Friday, May 19, 2006

you remind me of the Artful Dodger

At last night's meeting of our writing group, Marci said, "There's an old Russian saying about how if you don't love someone, then nothing -- nothing! -- is more annoying than watching them eat soup -- but if you love them, then they could pour their soup over head and you'd still think they're perfect."

Katie said that she'd told her "I-don't-want-to-be-your-boyfriend-right-now" that he reminded her of the artful dodger, and he said, "Who's that?" She told him it was from Oliver Twist -- and he said, "What's that?" And then she had to take the phone upstairs so her mom wouldn't overhear her telling her not-boyfriend who Dickens was.

Phoebe is the one who started this group; Katie and Marci and I had never met before last month. When Marci asked me yesterday if I was having "boyfriend woes," I said no, not really like that, and then looked at my hands in my lap and blinked while Phoebe said, "Together, they are very sweet to each other." When I share the fact that Robert and I have never lived in the same country, people are usually surprised and sympathetic. When I add that we see each other at least once a month, the sympathy turns into a question: "How is that possible?" The answer to which is a combination of frequent flier miles and not having an employer. I have no objection to the former, of course, but am feeling increasingly guilty about the latter.

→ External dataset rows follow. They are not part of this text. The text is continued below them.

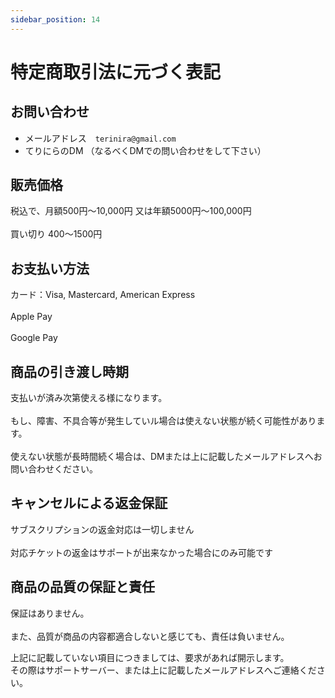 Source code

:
 ```yaml
---
sidebar_position: 14
---
```


# 特定商取引法に元づく表記

## お問い合わせ
- メールアドレス　`terinira@gmail.com`
- てりにらのDM  （なるべくDMでの問い合わせをして下さい）
<h2>販売価格</h2>
税込で、月額500円～10,000円 又は年額5000円～100,000円<br></br>
買い切り 400～1500円
<h2>お支払い方法</h2>
カード：Visa, Mastercard, American Express<br></br>
Apple Pay<br></br>
Google Pay  
<h2>商品の引き渡し時期</h2>
支払いが済み次第使える様になります。<br></br>
もし、障害、不具合等が発生していル場合は使えない状態が続く可能性があります。<br></br>
使えない状態が長時間続く場合は、DMまたは上に記載したメールアドレスへお問い合わせください。
<h2>キャンセルによる返金保証</h2>
サブスクリプションの返金対応は一切しません<br></br>
対応チケットの返金はサポートが出来なかった場合にのみ可能です
<h2>商品の品質の保証と責任</h2>
保証はありません。<br></br>
また、品質が商品の内容都適合しないと感じても、責任は負いません。

上記に記載していない項目につきましては、要求があれば開示します。  
その際はサポートサーバー、または上に記載したメールアドレスへご連絡ください。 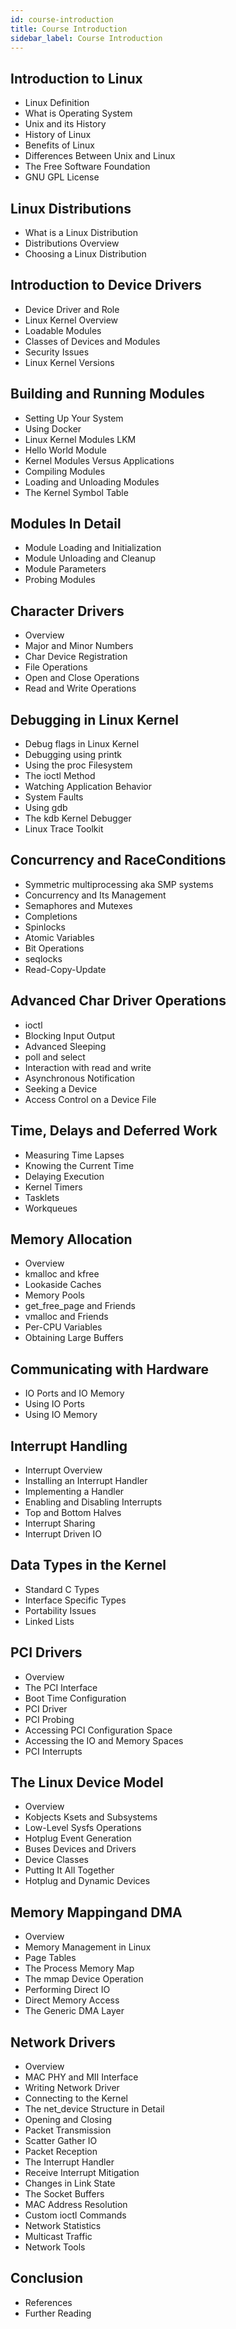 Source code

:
 ```yaml
---
id: course-introduction
title: Course Introduction
sidebar_label: Course Introduction
---
```


## Introduction to Linux
- Linux Definition
- What is Operating System
- Unix and its History
- History of Linux
- Benefits of Linux
- Differences Between Unix and Linux
- The Free Software Foundation
- GNU GPL License

## Linux Distributions
- What is a Linux Distribution
- Distributions Overview
- Choosing a Linux Distribution

## Introduction to Device Drivers
- Device Driver and Role
- Linux Kernel Overview
- Loadable Modules
- Classes of Devices and Modules
- Security Issues
- Linux Kernel Versions

## Building and Running Modules
- Setting Up Your System
- Using Docker
- Linux Kernel Modules LKM
- Hello World Module
- Kernel Modules Versus Applications
- Compiling Modules
- Loading and Unloading Modules
- The Kernel Symbol Table

## Modules In Detail
- Module Loading and Initialization
- Module Unloading and Cleanup
- Module Parameters
- Probing Modules

## Character Drivers
- Overview
- Major and Minor Numbers
- Char Device Registration
- File Operations
- Open and Close Operations
- Read and Write Operations

## Debugging in Linux Kernel
- Debug flags in Linux Kernel
- Debugging using printk
- Using the proc Filesystem
- The ioctl Method
- Watching Application Behavior
- System Faults
- Using gdb
- The kdb Kernel Debugger
- Linux Trace Toolkit

## Concurrency and RaceConditions
- Symmetric multiprocessing aka SMP systems
- Concurrency and Its Management
- Semaphores and Mutexes
- Completions
- Spinlocks
- Atomic Variables
- Bit Operations
- seqlocks
- Read-Copy-Update

## Advanced Char Driver Operations
- ioctl
- Blocking Input Output
- Advanced Sleeping
- poll and select
- Interaction with read and write
- Asynchronous Notification
- Seeking a Device
- Access Control on a Device File

## Time, Delays and Deferred Work
- Measuring Time Lapses
- Knowing the Current Time
- Delaying Execution
- Kernel Timers
- Tasklets
- Workqueues

## Memory Allocation
- Overview
- kmalloc and kfree 
- Lookaside Caches
- Memory Pools
- get_free_page and Friends
- vmalloc and Friends
- Per-CPU Variables
- Obtaining Large Buffers

## Communicating with Hardware
- IO Ports and IO Memory
- Using IO Ports
- Using IO Memory

## Interrupt Handling
- Interrupt Overview
- Installing an Interrupt Handler
- Implementing a Handler
- Enabling and Disabling Interrupts
- Top and Bottom Halves
- Interrupt Sharing
- Interrupt Driven IO

## Data Types in the Kernel
- Standard C Types
- Interface Specific Types
- Portability Issues
- Linked Lists

## PCI Drivers
- Overview
- The PCI Interface
- Boot Time Configuration
- PCI Driver
- PCI Probing
- Accessing PCI Configuration Space
- Accessing the IO and Memory Spaces
- PCI Interrupts

## The Linux Device Model
- Overview
- Kobjects Ksets and Subsystems
- Low-Level Sysfs Operations
- Hotplug Event Generation
- Buses Devices and Drivers
- Device Classes
- Putting It All Together
- Hotplug and Dynamic Devices

## Memory Mappingand DMA
- Overview
- Memory Management in Linux
- Page Tables
- The Process Memory Map
- The mmap Device Operation
- Performing Direct IO
- Direct Memory Access
- The Generic DMA Layer

## Network Drivers
- Overview
- MAC PHY and MII Interface 
- Writing Network Driver
- Connecting to the Kernel
- The net_device Structure in Detail
- Opening and Closing
- Packet Transmission
- Scatter Gather IO
- Packet Reception
- The Interrupt Handler
- Receive Interrupt Mitigation
- Changes in Link State
- The Socket Buffers
- MAC Address Resolution
- Custom ioctl Commands
- Network Statistics
- Multicast Traffic
- Network Tools

## Conclusion
- References
- Further Reading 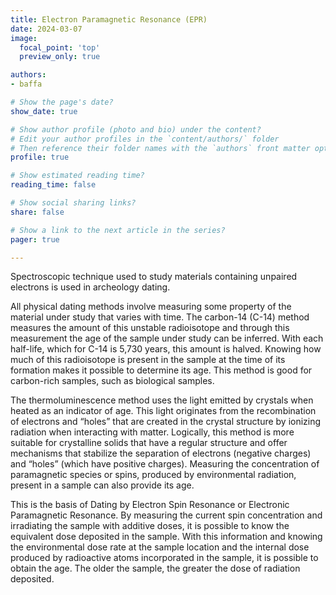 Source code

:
 ```yaml
---
title: Electron Paramagnetic Resonance (EPR)
date: 2024-03-07
image:
  focal_point: 'top'
  preview_only: true

authors:
- baffa

# Show the page's date?
show_date: true

# Show author profile (photo and bio) under the content?
# Edit your author profiles in the `content/authors/` folder
# Then reference their folder names with the `authors` front matter option above
profile: true

# Show estimated reading time?
reading_time: false

# Show social sharing links?
share: false

# Show a link to the next article in the series?
pager: true

---
```


Spectroscopic technique used to study materials containing unpaired electrons is used in archeology dating.

<!--more-->

All physical dating methods involve measuring some property of the material under study that varies with time. The carbon-14 (C-14) method measures the amount of this unstable radioisotope and through this measurement the age of the sample
under study can be inferred. With each half-life, which for C-14 is 5,730 years, this amount is halved. Knowing how much of this radioisotope is present in the sample at the time of its formation makes it possible to determine its age.
This method is good for carbon-rich samples, such as biological samples. 

The thermoluminescence method uses the light emitted by crystals when heated as an indicator of age. This light originates from the recombination of electrons and “holes” that are created in the crystal structure by ionizing radiation when interacting with matter. 
Logically, this method is more suitable for crystalline solids that have a regular structure and offer mechanisms that stabilize the separation of electrons (negative charges) and “holes” (which have positive charges). Measuring the concentration of paramagnetic species or spins, produced by environmental radiation, present in a sample can also provide its age.

This is the basis of Dating by Electron Spin Resonance or Electronic Paramagnetic Resonance. By measuring the current spin concentration and irradiating the sample with additive doses, it is possible to know the equivalent dose deposited in the sample.
With this information and knowing the environmental dose rate at the sample location and the internal dose produced by radioactive atoms incorporated in the sample, it is possible to obtain the age. The older the sample, the greater the dose of radiation deposited.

I was brought up in a family where both parents worked full-time from the time I was born (well, in my mother's case, more like six weeks after) and are still working (except, again, in my mother's case when she took just a few years off to volunteer full-time on the school board). For thirty years, my father has woken up at five-thirty in the morning to exercise; my mother goes on six-miles hikes on Saturdays and Sundays. On the weekends, they take care of the lawn and the house and the recycling. They also read the newspaper every day and cook dinner at night and go out with friends on Friday, Saturday, and Sunday nights (the last one for the church group).

All of this is to say that by comparison in the last couple of years, I've had it very, very easy. Graduate school, reading, writing, exercise, margaritas, and travel. True, there have been some rough spots (like the moment, after I lost my job in 2003, when I accidentally set my fingernails on fire in front of the Brooklyn library and was too depressed for a few seconds to do anything except watch them burn) but generally, I've been able to set up a life that I love, almost entirely free from six a.m. alarm clocks. Two weeks ago, Robert's mother and my mother asked me, while we were walking along the Pacific Ocean, what I'm going to do this summer and I told them that at least for part of it I plan to be with Rob in London. My mother said, "Well, you need to have structure there," and I said that I was happy to volunteer although it would be impossible for me to get a job in the UK without a work visa. But no, his mother added, "Go on down to that Pilates studio and tell them you're a yoga teacher. Off the books."

Later, I told Robert that something was obviously wrong if his own mother was encouraging me to be become an illegal alien. So I've been thinking about what to do, how I can support myself again without having to use up sick days in order to spend three days with my boyfriend.